LONDON — The UK’s main opposition Labour party suspended prominent member Diane Abbott as an MP on Sunday, pending an investigation into comments she made that Jewish people were not subject to racism “all their lives.”
Abbott, the first black woman to become an MP in the UK, said in a letter to the Observer newspaper that Irish, Jewish and Traveller (Roma) people all “experience prejudice” similar to that suffered by “white people with points of difference, such as redheads. But they are not all their lives subject to racism.”
“At the height of slavery, there were no white-seeming people manacled on the slave ships,” she added.
Labour immediately announced that Abbott, who was shadow interior minister under the leadership of Jeremy Corbyn, had been suspended from its parliamentary party.
“The Labour party completely condemns these comments, which are deeply offensive and wrong,” said a spokesman.
“The chief whip has suspended the Labour whip from Diane Abbott pending an investigation.”
Abbott later tweeted that she wanted to “wholly and unreservedly withdraw my remarks,” saying that an initial draft of the letter had been sent in error.

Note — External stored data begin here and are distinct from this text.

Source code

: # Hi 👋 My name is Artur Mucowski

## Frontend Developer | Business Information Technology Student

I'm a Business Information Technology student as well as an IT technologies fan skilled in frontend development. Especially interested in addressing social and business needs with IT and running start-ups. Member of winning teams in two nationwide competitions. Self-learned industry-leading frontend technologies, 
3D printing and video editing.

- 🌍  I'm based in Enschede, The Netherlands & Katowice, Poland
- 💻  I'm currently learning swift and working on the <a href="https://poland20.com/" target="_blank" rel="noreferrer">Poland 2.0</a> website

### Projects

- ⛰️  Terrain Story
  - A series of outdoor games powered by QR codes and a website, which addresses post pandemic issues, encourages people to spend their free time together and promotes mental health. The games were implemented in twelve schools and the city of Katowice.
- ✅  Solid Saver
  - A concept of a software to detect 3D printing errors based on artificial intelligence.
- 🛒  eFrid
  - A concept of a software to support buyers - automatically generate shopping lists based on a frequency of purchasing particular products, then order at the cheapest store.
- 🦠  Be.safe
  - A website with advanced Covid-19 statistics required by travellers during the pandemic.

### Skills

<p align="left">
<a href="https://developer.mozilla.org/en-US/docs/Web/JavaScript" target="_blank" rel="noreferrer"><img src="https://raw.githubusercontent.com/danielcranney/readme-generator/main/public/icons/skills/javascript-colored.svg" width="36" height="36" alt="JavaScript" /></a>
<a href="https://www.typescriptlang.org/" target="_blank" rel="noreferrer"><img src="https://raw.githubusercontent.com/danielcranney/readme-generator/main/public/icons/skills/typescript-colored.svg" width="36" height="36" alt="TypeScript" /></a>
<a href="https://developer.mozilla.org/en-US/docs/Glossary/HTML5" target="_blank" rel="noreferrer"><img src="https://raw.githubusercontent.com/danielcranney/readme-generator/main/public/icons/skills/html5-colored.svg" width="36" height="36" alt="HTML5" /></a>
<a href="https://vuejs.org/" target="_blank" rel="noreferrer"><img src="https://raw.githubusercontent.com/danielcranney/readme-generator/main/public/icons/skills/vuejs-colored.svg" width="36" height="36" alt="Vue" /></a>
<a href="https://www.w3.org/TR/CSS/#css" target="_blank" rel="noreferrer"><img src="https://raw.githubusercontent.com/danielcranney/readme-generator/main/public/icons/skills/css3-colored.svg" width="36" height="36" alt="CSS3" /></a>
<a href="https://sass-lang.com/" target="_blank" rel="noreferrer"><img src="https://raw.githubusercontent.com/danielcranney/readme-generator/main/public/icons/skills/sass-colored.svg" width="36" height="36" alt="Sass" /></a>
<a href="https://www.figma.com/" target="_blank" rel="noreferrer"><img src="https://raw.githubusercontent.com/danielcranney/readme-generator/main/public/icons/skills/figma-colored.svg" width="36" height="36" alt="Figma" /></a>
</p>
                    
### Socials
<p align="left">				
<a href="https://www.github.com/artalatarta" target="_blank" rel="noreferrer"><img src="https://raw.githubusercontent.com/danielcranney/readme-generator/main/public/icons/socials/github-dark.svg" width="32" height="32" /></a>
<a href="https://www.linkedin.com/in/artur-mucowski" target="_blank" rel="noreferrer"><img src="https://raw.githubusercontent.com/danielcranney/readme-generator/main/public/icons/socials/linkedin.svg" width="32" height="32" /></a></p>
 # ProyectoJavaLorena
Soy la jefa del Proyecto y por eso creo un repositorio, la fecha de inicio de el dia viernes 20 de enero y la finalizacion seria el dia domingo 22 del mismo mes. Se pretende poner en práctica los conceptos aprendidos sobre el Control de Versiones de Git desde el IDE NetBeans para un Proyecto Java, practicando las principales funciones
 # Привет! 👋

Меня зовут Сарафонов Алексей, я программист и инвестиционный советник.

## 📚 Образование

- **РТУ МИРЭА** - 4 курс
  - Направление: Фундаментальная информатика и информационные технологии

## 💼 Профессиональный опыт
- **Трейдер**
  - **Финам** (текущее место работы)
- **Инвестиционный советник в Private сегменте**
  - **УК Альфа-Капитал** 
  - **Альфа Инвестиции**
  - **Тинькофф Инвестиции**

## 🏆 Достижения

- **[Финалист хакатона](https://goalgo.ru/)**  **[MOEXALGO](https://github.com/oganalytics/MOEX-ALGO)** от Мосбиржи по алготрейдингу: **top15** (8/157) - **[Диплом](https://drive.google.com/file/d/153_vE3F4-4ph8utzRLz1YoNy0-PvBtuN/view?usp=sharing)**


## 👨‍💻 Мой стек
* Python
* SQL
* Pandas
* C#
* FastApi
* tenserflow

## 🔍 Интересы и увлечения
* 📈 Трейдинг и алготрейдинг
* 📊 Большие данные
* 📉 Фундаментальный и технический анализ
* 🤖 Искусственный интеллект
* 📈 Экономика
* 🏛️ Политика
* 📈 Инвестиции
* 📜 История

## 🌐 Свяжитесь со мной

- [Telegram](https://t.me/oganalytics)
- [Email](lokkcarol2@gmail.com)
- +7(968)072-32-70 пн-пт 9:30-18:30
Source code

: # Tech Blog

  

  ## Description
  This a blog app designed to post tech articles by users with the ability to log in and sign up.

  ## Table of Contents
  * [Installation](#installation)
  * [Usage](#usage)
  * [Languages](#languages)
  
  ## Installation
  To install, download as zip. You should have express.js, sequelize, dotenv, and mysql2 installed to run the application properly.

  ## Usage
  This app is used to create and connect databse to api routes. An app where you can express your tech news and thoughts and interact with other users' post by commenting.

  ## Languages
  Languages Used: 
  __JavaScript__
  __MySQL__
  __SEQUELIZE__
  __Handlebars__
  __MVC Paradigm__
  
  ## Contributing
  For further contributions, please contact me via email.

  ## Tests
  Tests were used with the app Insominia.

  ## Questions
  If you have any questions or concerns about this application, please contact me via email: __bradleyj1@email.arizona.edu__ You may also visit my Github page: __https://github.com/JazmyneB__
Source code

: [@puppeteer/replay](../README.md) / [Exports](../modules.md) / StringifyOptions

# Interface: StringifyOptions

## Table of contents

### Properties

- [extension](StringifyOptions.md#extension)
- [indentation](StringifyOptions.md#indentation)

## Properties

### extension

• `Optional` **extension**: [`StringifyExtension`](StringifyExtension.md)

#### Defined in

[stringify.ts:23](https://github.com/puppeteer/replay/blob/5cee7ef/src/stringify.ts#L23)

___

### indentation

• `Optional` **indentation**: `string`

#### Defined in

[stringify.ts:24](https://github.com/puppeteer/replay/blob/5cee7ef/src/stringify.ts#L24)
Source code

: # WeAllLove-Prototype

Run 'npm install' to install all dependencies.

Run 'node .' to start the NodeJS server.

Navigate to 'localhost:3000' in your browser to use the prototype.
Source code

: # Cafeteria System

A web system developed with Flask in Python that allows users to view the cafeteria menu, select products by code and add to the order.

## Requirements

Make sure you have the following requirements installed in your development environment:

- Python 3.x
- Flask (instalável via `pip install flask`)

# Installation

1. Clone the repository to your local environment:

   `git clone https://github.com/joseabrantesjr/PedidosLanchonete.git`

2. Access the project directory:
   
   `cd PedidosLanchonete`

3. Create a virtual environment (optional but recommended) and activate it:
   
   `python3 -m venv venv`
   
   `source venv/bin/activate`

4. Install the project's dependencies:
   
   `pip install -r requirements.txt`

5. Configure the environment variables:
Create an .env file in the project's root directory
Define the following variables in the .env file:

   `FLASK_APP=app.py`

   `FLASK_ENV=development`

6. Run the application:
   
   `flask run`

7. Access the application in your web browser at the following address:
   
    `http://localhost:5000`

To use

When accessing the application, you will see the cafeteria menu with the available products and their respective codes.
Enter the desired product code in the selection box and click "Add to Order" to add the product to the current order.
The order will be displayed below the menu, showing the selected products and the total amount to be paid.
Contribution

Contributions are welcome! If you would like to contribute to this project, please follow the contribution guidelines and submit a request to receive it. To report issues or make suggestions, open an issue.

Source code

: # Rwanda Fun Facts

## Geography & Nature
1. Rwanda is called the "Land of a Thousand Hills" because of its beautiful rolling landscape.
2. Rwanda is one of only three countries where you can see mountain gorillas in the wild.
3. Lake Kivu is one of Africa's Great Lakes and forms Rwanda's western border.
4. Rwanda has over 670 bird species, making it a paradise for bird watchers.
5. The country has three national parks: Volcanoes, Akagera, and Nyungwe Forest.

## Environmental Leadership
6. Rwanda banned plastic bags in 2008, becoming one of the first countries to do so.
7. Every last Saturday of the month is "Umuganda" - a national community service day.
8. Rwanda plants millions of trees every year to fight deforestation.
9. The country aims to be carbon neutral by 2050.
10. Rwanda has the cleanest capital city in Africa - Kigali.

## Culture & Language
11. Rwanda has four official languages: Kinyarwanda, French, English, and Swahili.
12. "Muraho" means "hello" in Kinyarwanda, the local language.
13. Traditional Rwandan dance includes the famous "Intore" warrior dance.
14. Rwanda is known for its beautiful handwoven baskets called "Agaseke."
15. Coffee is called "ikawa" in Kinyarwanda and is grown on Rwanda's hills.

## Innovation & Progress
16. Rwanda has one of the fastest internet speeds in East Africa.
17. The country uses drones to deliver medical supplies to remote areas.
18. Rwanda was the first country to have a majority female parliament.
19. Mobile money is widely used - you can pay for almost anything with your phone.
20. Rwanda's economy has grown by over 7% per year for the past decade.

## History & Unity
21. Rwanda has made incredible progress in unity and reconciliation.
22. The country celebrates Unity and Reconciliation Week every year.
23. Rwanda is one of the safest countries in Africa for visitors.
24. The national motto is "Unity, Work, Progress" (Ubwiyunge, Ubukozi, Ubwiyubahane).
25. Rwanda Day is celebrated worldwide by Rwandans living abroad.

“Racism takes many forms and it is completely undeniable that Jewish people have suffered its monstrous effects,” she said.
An Equality and Human Rights Commission investigation into antisemitism in the Labour party under Corbyn found in 2020 that the party was “responsible for unlawful acts of harassment and discrimination.”
Corbyn’s replacement, Keir Starmer, apologized over the issue and confirmed his predecessor would not be allowed to stand as a Labour candidate at the next election.